══ Provided entries ══

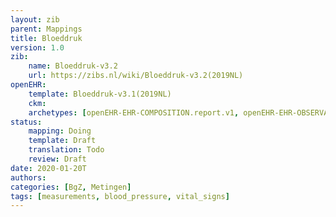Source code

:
 ```yaml
---
layout: zib
parent: Mappings
title: Bloeddruk
version: 1.0
zib:
    name: Bloeddruk-v3.2
    url: https://zibs.nl/wiki/Bloeddruk-v3.2(2019NL)
openEHR:
    template: Bloeddruk-v3.1(2019NL)
    ckm: 
    archetypes: [openEHR-EHR-COMPOSITION.report.v1, openEHR-EHR-OBSERVATION.blood_pressure.v2]
status:
    mapping: Doing
    template: Draft
    translation: Todo
    review: Draft
date: 2020-01-20T
authors:
categories: [BgZ, Metingen]
tags: [measurements, blood_pressure, vital_signs]
---
```



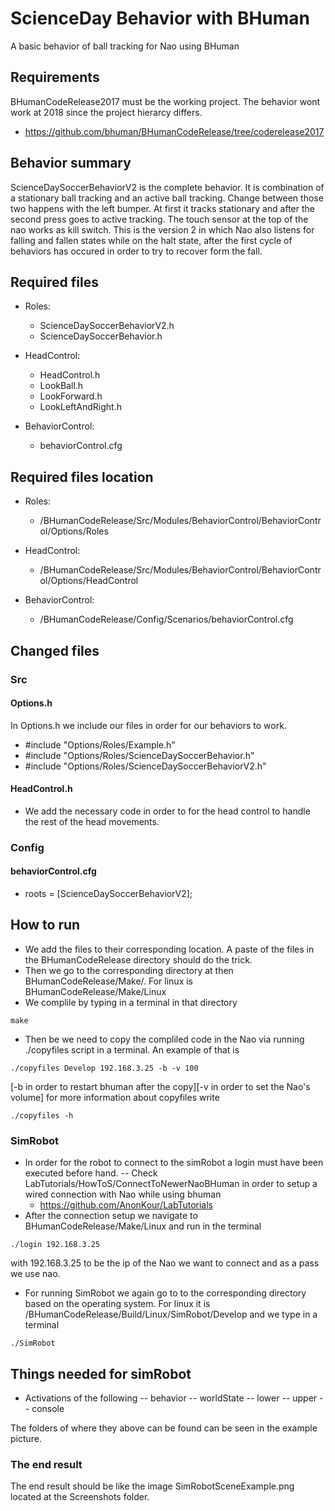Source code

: # ScienceDay Behavior with BHuman

A basic behavior of ball tracking for Nao using BHuman

## Requirements
BHumanCodeRelease2017 must be the working project. The behavior wont work at 2018 since the project hierarcy differs.
- https://github.com/bhuman/BHumanCodeRelease/tree/coderelease2017

## Behavior summary

 ScienceDaySoccerBehaviorV2 is the complete behavior. It is combination of a stationary ball tracking and an active ball tracking.
Change between those two happens with the left bumper. At first it tracks stationary and after the second press goes to active
tracking. The touch sensor at the top of the nao works as kill switch.
This is the version 2 in which Nao also listens for falling and fallen states while on the halt state, after the first cycle of behaviors has occured in order to try to recover form the fall.

## Required files

- Roles:
    - ScienceDaySoccerBehaviorV2.h
    - ScienceDaySoccerBehavior.h

- HeadControl:
    - HeadControl.h
    - LookBall.h
    - LookForward.h
    - LookLeftAndRight.h

- BehaviorControl:
    - behaviorControl.cfg

## Required files location

- Roles:
    - /BHumanCodeRelease/Src/Modules/BehaviorControl/BehaviorControl/Options/Roles

- HeadControl:
    - /BHumanCodeRelease/Src/Modules/BehaviorControl/BehaviorControl/Options/HeadControl

- BehaviorControl:
    - /BHumanCodeRelease/Config/Scenarios/behaviorControl.cfg

## Changed files

### Src

#### Options.h 

In Options.h we include our files in order for our behaviors to work.

- #include "Options/Roles/Example.h"
- #include "Options/Roles/ScienceDaySoccerBehavior.h"
- #include "Options/Roles/ScienceDaySoccerBehaviorV2.h"

#### HeadControl.h

- We add the necessary code in order to for the head control to handle the rest of the head movements.

### Config

#### behaviorControl.cfg

- roots = [ScienceDaySoccerBehaviorV2];

## How to run

- We add the files to their corresponding location. A paste of the files in the BHumanCodeRelease directory should do the trick.
- Then we go to the corresponding directory at then BHumanCodeRelease/Make/. For linux is BHumanCodeRelease/Make/Linux
- We complile by typing in a terminal in that directory
```
make
```
- Then be we need to copy the compliled code in the Nao via running ./copyfiles script in a terminal.
An example of that is
```
./copyfiles Develop 192.168.3.25 -b -v 100
```
[-b in order to restart bhuman after the copy][-v in order to set the Nao's volume]
for more information about copyfiles write 
```
./copyfiles -h 
```

### SimRobot

- In order for the robot to connect to the simRobot a login must have been executed before hand.
-- Check LabTutorials/HowToS/ConnectToNewerNaoBHuman in order to setup a wired connection with Nao while using bhuman
    - https://github.com/AnonKour/LabTutorials
- After the connection setup we navigate to BHumanCodeRelease/Make/Linux and run in the terminal
```
./login 192.168.3.25 
```
with 192.168.3.25 to be the ip of the Nao we want to connect and as a pass we use nao.

- For running SimRobot we again go to to the corresponding directory based on the operating system. For linux it is
/BHumanCodeRelease/Build/Linux/SimRobot/Develop and we type in a terminal
```
./SimRobot
```

## Things needed for simRobot

- Activations of the following
-- behavior
-- worldState
-- lower
-- upper
-- console

The folders of where they above can be found can be seen in the example picture.

### The end result

The end result should be like the image SimRobotSceneExample.png located at the Screenshots folder.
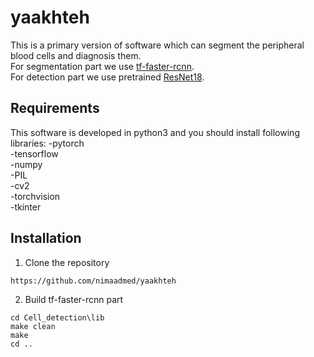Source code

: # yaakhteh


This is a primary version of software which can segment the peripheral blood cells and diagnosis them.\
For segmentation part we use [tf-faster-rcnn](https://github.com/endernewton/tf-faster-rc).\
For detection part we use pretrained [ResNet18](https://github.com/pytorch/vision/blob/master/torchvision/models/resnet.py).

## Requirements
This software is developed in python3 and you should install following libraries:
-pytorch\
-tensorflow\
-numpy\
-PIL\
-cv2\
-torchvision\
-tkinter

## Installation
1. Clone the repository
```
https://github.com/nimaadmed/yaakhteh
```
2. Build tf-faster-rcnn part 
```
cd Cell_detection\lib
make clean
make
cd ..

```






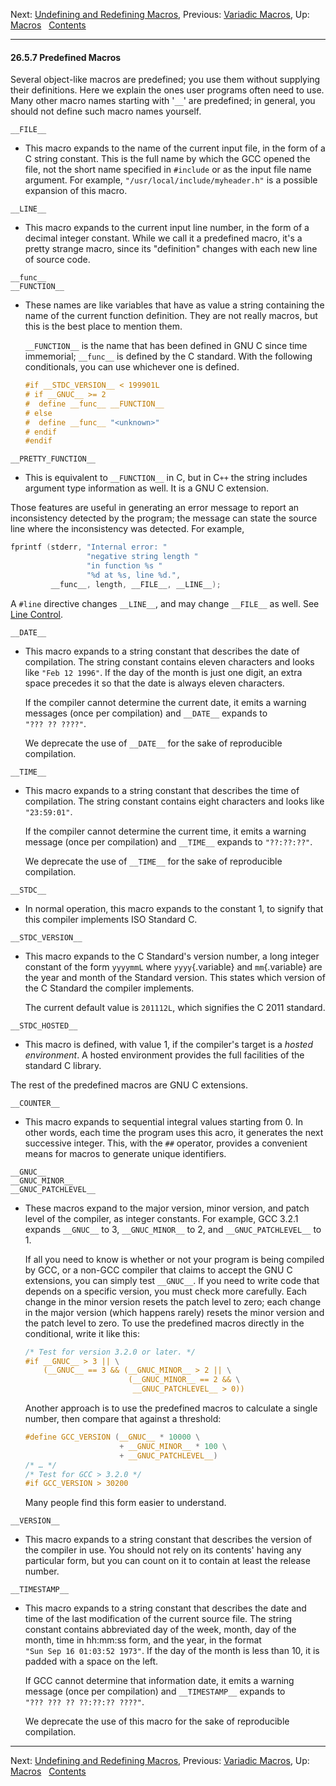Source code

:Next: [Undefining and Redefining
Macros](Undefining-and-Redefining-Macros.md), Previous: [Variadic
Macros](Variadic-Macros.md), Up: [Macros](Macros.md)  
[Contents](index.md#SEC_Contents "Table of contents")  

------------------------------------------------------------------------


#### 26.5.7 Predefined Macros 


Several object-like macros are predefined; you use them without
supplying their definitions. Here we explain the ones user programs
often need to use. Many other macro names starting with '`__`'
are predefined; in general, you should not define such macro names
yourself.

`__FILE__`

-   This macro expands to the name of the current input file, in the
    form of a C string constant. This is the full name by which the GCC
    opened the file, not the short name specified in `#include` or as
    the input file name argument. For example,
    `"/usr/local/include/myheader.h"` is a possible expansion of this
    macro.

`__LINE__`

-   This macro expands to the current input line number, in the form of
    a decimal integer constant. While we call it a predefined macro,
    it's a pretty strange macro, since its "definition" changes with
    each new line of source code.

`__func__`\
`__FUNCTION__`

-   These names are like variables that have as value a string
    containing the name of the current function definition. They are not
    really macros, but this is the best place to mention them.

    `__FUNCTION__` is the name that has been defined in GNU C since time
    immemorial; `__func__` is defined by the C standard. With the
    following conditionals, you can use whichever one is defined.

    
    ``` C
    #if __STDC_VERSION__ < 199901L
    # if __GNUC__ >= 2
    #  define __func__ __FUNCTION__
    # else
    #  define __func__ "<unknown>"
    # endif
    #endif
    ```
    

`__PRETTY_FUNCTION__`

-   This is equivalent to `__FUNCTION__` in C, but in C`++` the string
    includes argument type information as well. It is a GNU C extension.

Those features are useful in generating an error message to report an
inconsistency detected by the program; the message can state the source
line where the inconsistency was detected. For example,

``` C
fprintf (stderr, "Internal error: "
                 "negative string length "
                 "in function %s "
                 "%d at %s, line %d.",
         __func__, length, __FILE__, __LINE__);
```

A `#line` directive changes `__LINE__`, and may change `__FILE__` as
well. See [Line Control](Line-Control.md).

`__DATE__`

-   This macro expands to a string constant that describes the date of
    compilation. The string constant contains eleven characters and
    looks like `"Feb 12 1996"`. If the day of the month is just one
    digit, an extra space precedes it so that the date is always eleven
    characters.

    If the compiler cannot determine the current date, it emits a
    warning messages (once per compilation) and `__DATE__` expands to
    `"??? ?? ????"`.

    We deprecate the use of `__DATE__` for the sake of reproducible
    compilation.

`__TIME__`

-   This macro expands to a string constant that describes the time of
    compilation. The string constant contains eight characters and looks
    like `"23:59:01"`.

    If the compiler cannot determine the current time, it emits a
    warning message (once per compilation) and `__TIME__` expands to
    `"??:??:??"`.

    We deprecate the use of `__TIME__` for the sake of reproducible
    compilation.

`__STDC__`

-   In normal operation, this macro expands to the constant 1, to
    signify that this compiler implements ISO Standard C.

`__STDC_VERSION__`

-   This macro expands to the C Standard's version number, a long
    integer constant of the form `yyyymmL` where `yyyy`{.variable} and
    `mm`{.variable} are the year and month of the Standard version. This
    states which version of the C Standard the compiler implements.

    The current default value is `201112L`, which signifies the C 2011
    standard.

`__STDC_HOSTED__`

-   This macro is defined, with value 1, if the compiler's target is a
    *hosted environment*. A hosted environment provides the full
    facilities of the standard C library.

The rest of the predefined macros are GNU C extensions.

`__COUNTER__`

-   This macro expands to sequential integral values starting from 0. In
    other words, each time the program uses this acro, it generates the
    next successive integer. This, with the `##` operator, provides a
    convenient means for macros to generate unique identifiers.

`__GNUC__`\
`__GNUC_MINOR__`\
`__GNUC_PATCHLEVEL__`

-   These macros expand to the major version, minor version, and patch
    level of the compiler, as integer constants. For example, GCC 3.2.1
    expands `__GNUC__` to 3, `__GNUC_MINOR__` to 2, and
    `__GNUC_PATCHLEVEL__` to 1.

    If all you need to know is whether or not your program is being
    compiled by GCC, or a non-GCC compiler that claims to accept the GNU
    C extensions, you can simply test `__GNUC__`. If you need to write
    code that depends on a specific version, you must check more
    carefully. Each change in the minor version resets the patch level
    to zero; each change in the major version (which happens rarely)
    resets the minor version and the patch level to zero. To use the
    predefined macros directly in the conditional, write it like this:

    
    ``` C
    /* Test for version 3.2.0 or later. */
    #if __GNUC__ > 3 || \
        (__GNUC__ == 3 && (__GNUC_MINOR__ > 2 || \
                           (__GNUC_MINOR__ == 2 && \
                            __GNUC_PATCHLEVEL__ > 0))
    ```
    

    Another approach is to use the predefined macros to calculate a
    single number, then compare that against a threshold:

    
    ``` C
    #define GCC_VERSION (__GNUC__ * 10000 \
                         + __GNUC_MINOR__ * 100 \
                         + __GNUC_PATCHLEVEL__)
    /* … */
    /* Test for GCC > 3.2.0 */
    #if GCC_VERSION > 30200
    ```
    

    Many people find this form easier to understand.

`__VERSION__`

-   This macro expands to a string constant that describes the version
    of the compiler in use. You should not rely on its contents' having
    any particular form, but you can count on it to contain at least the
    release number.

`__TIMESTAMP__`

-   This macro expands to a string constant that describes the date and
    time of the last modification of the current source file. The string
    constant contains abbreviated day of the week, month, day of the
    month, time in hh:mm:ss form, and the year, in the format
    `"Sun Sep 16 01:03:52 1973"`. If the day of the month is less than
    10, it is padded with a space on the left.

    If GCC cannot determine that information date, it emits a warning
    message (once per compilation) and `__TIMESTAMP__` expands to
    `"??? ??? ?? ??:??:?? ????"`.

    We deprecate the use of this macro for the sake of reproducible
    compilation.

------------------------------------------------------------------------

Next: [Undefining and Redefining
Macros](Undefining-and-Redefining-Macros.md), Previous: [Variadic
Macros](Variadic-Macros.md), Up: [Macros](Macros.md)  
[Contents](index.md#SEC_Contents "Table of contents")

═══

» **Your objective**: State how many lines in the entries hold "error", please, with no other words.

» **Finished task**: 2